There is missing values in is_4wd,paint_color,odometer,cylinders and model_year columns.There is no strong co-relation of missingness observed which is checked by msno() sorted method.So, the data missing at random hypothesis is interpreted.There might be a reason for missingness in between is_4wd and paint_color columns that cannot be directly observed which is also shown in dendogram tree plot.is_4wd is a boolean column only having two possible value'1' or 'NaN'.So, there is a systematic relationshio between missingness and observed data, but not the missing data.

### Step 2. Data preprocessing

In [None]:
display(price_factors.isna().any().any())

# converting date_posted column from object type to datatime 
price_factors['date_posted'] = pd.to_datetime(price_factors['date_posted'], format='%Y-%m-%d') 

#null value of column model_year is filled with the mode value for each model
price_factors['model_year'] = price_factors.groupby('model')['model_year'].transform(lambda grp:grp.fillna(grp.mode()[0]))

# The rows are deleted which have values with 'nan' in model_year column
price_factors = price_factors[price_factors.model_year != 'nan']

#cylinders column null values filled up with mean values because there is no outliers
sns.boxplot(x=price_factors['cylinders'])
mean_cylinders=price_factors['cylinders'].mean()
price_factors['cylinders'].fillna(mean_cylinders, inplace=True)
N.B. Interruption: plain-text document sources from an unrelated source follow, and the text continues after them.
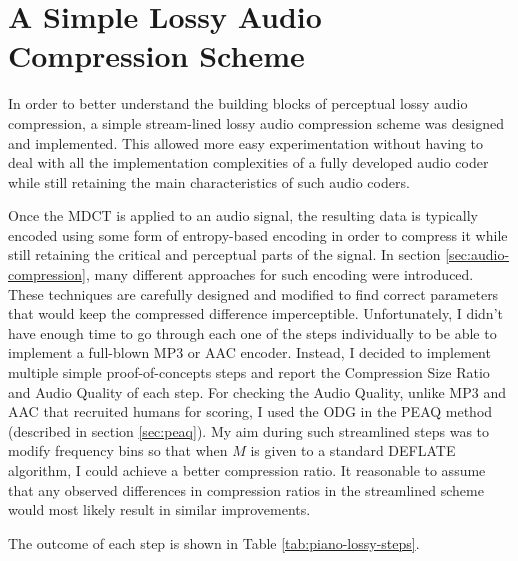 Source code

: \section{A Simple Lossy Audio Compression Scheme}
\label{sec:simple}

In order to better understand the building blocks of perceptual lossy audio compression, a simple stream-lined lossy audio compression scheme 
was designed and implemented. This allowed more easy experimentation without having to deal with all the implementation complexities of a fully developed audio coder while still retaining the main characteristics of such audio coders. 

Once the MDCT is applied to an audio signal, the resulting data is typically encoded using some form of entropy-based encoding in order to compress it while still retaining the critical and perceptual parts of the signal. In section \ref{sec:audio-compression}, many different approaches for such encoding were introduced. These techniques are carefully designed and modified to find correct parameters that would keep the compressed difference imperceptible. Unfortunately, I didn't have enough time to go through each one of the steps individually to be able to implement a full-blown MP3 or AAC encoder. Instead, I decided to implement  multiple simple proof-of-concepts steps and report the Compression Size Ratio and Audio Quality of each step. For checking the Audio Quality, unlike MP3 and AAC that recruited humans for scoring, I used the ODG in the PEAQ method (described in section \ref{sec:peaq}). My aim during such streamlined steps was to modify frequency bins so that when $M$ is given to a standard DEFLATE algorithm, I could achieve a better compression ratio. It reasonable to assume that any observed differences in compression ratios in the streamlined scheme would most likely result in similar improvements. 

The outcome of each step is shown in Table \ref{tab:piano-lossy-steps}.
#null value of column odometer is filled with the median value using trasnform method of model column as it has outliers
sns.boxplot(x=price_factors['odometer'])
plt.title('odometer outliers visualization')
plt.show()
price_factors['odometer'] = price_factors.groupby('model')['odometer'].transform(lambda x: x.fillna(x.median()))

#rest null values is filled with median 
median_odometer=price_factors['odometer'].median()
price_factors['odometer'].fillna(median_odometer, inplace=True)
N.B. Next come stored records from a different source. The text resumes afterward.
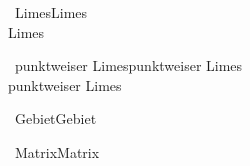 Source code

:  \label{cap:math_basis}
	 \label{sec:lagr_gl}
		\begin{proposition}{\currentboxsection \ Limes}{Limes} \label{Limes}  \\
			Limes
		\end{proposition}
		
		\begin{lemma}{\currentboxsection \ punktweiser Limes}{punktweiser Limes} \label{punktweiser_Limes}  \\
			punktweiser Limes
		\end{lemma}

		
	 \label{sec:topologie}
		\begin{proposition}{\currentboxsection \ Gebiet}{Gebiet} \label{gebiet}  \\
			
		\end{proposition}

		
	 \label{secc:matrizen}
		\begin{proposition}{\currentboxsection \ Matrix}{Matrix} \label{matrix}  \\
			
		\end{proposition}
##null value of column paint_colour is filled with the mode value for each model
price_factors['paint_color'] = price_factors.groupby('model')['paint_color'].transform(lambda grp:grp.fillna(grp.mode()[0]))

# converting is_4wd column from float type to string 
price_factors['is_4wd'] = price_factors['is_4wd'].astype(str)

# converting is_4wd column value 1.0 to 'yes' and NaN value to 'no' 
price_factors['is_4wd'] = price_factors['is_4wd'].map({'1.0': 'yes'})
price_factors['is_4wd'] = price_factors['is_4wd'].fillna('no')


display(price_factors.info())
display(price_factors['is_4wd'].value_counts())
display(price_factors.isnull().sum())
display(price_factors.head(5))

date_posted column have been changed from object type to datetime type.Then null value of column model_year is filled with the mode value for each model.Then cylinders column null values filled up with mean values because there is no outliers.After that null value of odometer column is filled with the median value using trasnform method of model column as it has outliers.Then null value of column paint_colour is filled with the mode value for each model.Finally, the logical is_4wd column converted from float type to string and the value of is_4wd column 1.0 to 'yes' and NaN value to 'no' have been considered.

### Step 3. Make calculations and add them to the table

In [None]:
# new table is added for Day of the week, month, and year from the ad was placed
price_factors['Ad_posted_weekday']=price_factors['date_posted'].dt.weekday
price_factors['Ad_posted_month']=price_factors['date_posted'].dt.month
price_factors['Ad_posted_year']=price_factors['date_posted'].dt.year

#Vehicle age calculation
price_factors['vehicle_age']=price_factors['Ad_posted_year']-price_factors['model_year']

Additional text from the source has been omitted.